REQUIREMENT: A picture-free, exact copy of all the records below is the goal.

DATASET CONTENT:
-=-=-=-=-
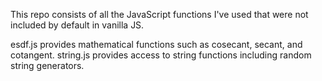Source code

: This repo consists of all the JavaScript functions I've used that were not included by default in vanilla JS.

esdf.js provides mathematical functions such as cosecant, secant, and cotangent.
string.js provides access to string functions including random string generators.

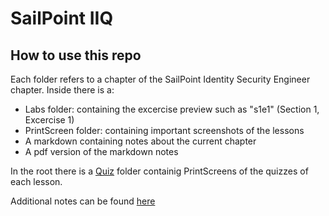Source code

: # SailPoint IIQ

## How to use this repo

Each folder refers to a chapter of the SailPoint Identity Security Engineer chapter.
Inside there is a:
  - Labs folder: containing the excercise preview such as "s1e1" (Section 1, Excercise 1)
  - PrintScreen folder: containing important screenshots of the lessons
  - A markdown containing notes about the current chapter
  - A pdf version of the markdown notes
    
In the root there is a [Quiz](./Quiz) folder containig PrintScreens of the quizzes of each lesson.

Additional notes can be found [here](https://1drv.ms/o/c/832a1b6dad8a7ebc/Erx-iq1tGyoggINxAgAAAAAB7lY8SZmO6pbyCZlCOGq_HA?e=m0b2xj)
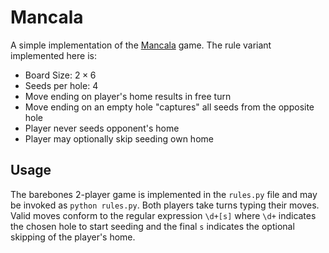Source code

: # Mancala

A simple implementation of the [Mancala](https://en.wikipedia.org/wiki/Mancala) game. The rule variant implemented here is:
- Board Size: $2 \times 6$
- Seeds per hole: $4$
- Move ending on player's home results in free turn
- Move ending on an empty hole "captures" all seeds from the opposite hole
- Player never seeds opponent's home
- Player may optionally skip seeding own home

## Usage

The barebones 2-player game is implemented in the `rules.py` file and may be invoked as `python rules.py`. Both players take turns typing their moves. Valid moves conform to the regular expression `\d+[s]` where `\d+` indicates the chosen hole to start seeding and the final `s` indicates the optional skipping of the player's home.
-=-=-=-=-
SOLVED EXERCISE:
Source code

: This repo consists of all the JavaScript functions I've used that were not included by default in vanilla JS.

esdf.js provides mathematical functions such as cosecant, secant, and cotangent.
string.js provides access to string functions including random string generators.

Source code

: # SailPoint IIQ

## How to use this repo

Each folder refers to a chapter of the SailPoint Identity Security Engineer chapter.
Inside there is a:
  - Labs folder: containing the excercise preview such as "s1e1" (Section 1, Excercise 1)
  - PrintScreen folder: containing important screenshots of the lessons
  - A markdown containing notes about the current chapter
  - A pdf version of the markdown notes
    
In the root there is a [Quiz](./Quiz) folder containig PrintScreens of the quizzes of each lesson.

Additional notes can be found [here](https://1drv.ms/o/c/832a1b6dad8a7ebc/Erx-iq1tGyoggINxAgAAAAAB7lY8SZmO6pbyCZlCOGq_HA?e=m0b2xj)
Source code

: # Mancala

A simple implementation of the [Mancala](https://en.wikipedia.org/wiki/Mancala) game. The rule variant implemented here is:
- Board Size: $2 \times 6$
- Seeds per hole: $4$
- Move ending on player's home results in free turn
- Move ending on an empty hole "captures" all seeds from the opposite hole
- Player never seeds opponent's home
- Player may optionally skip seeding own home

## Usage

The barebones 2-player game is implemented in the `rules.py` file and may be invoked as `python rules.py`. Both players take turns typing their moves. Valid moves conform to the regular expression `\d+[s]` where `\d+` indicates the chosen hole to start seeding and the final `s` indicates the optional skipping of the player's home.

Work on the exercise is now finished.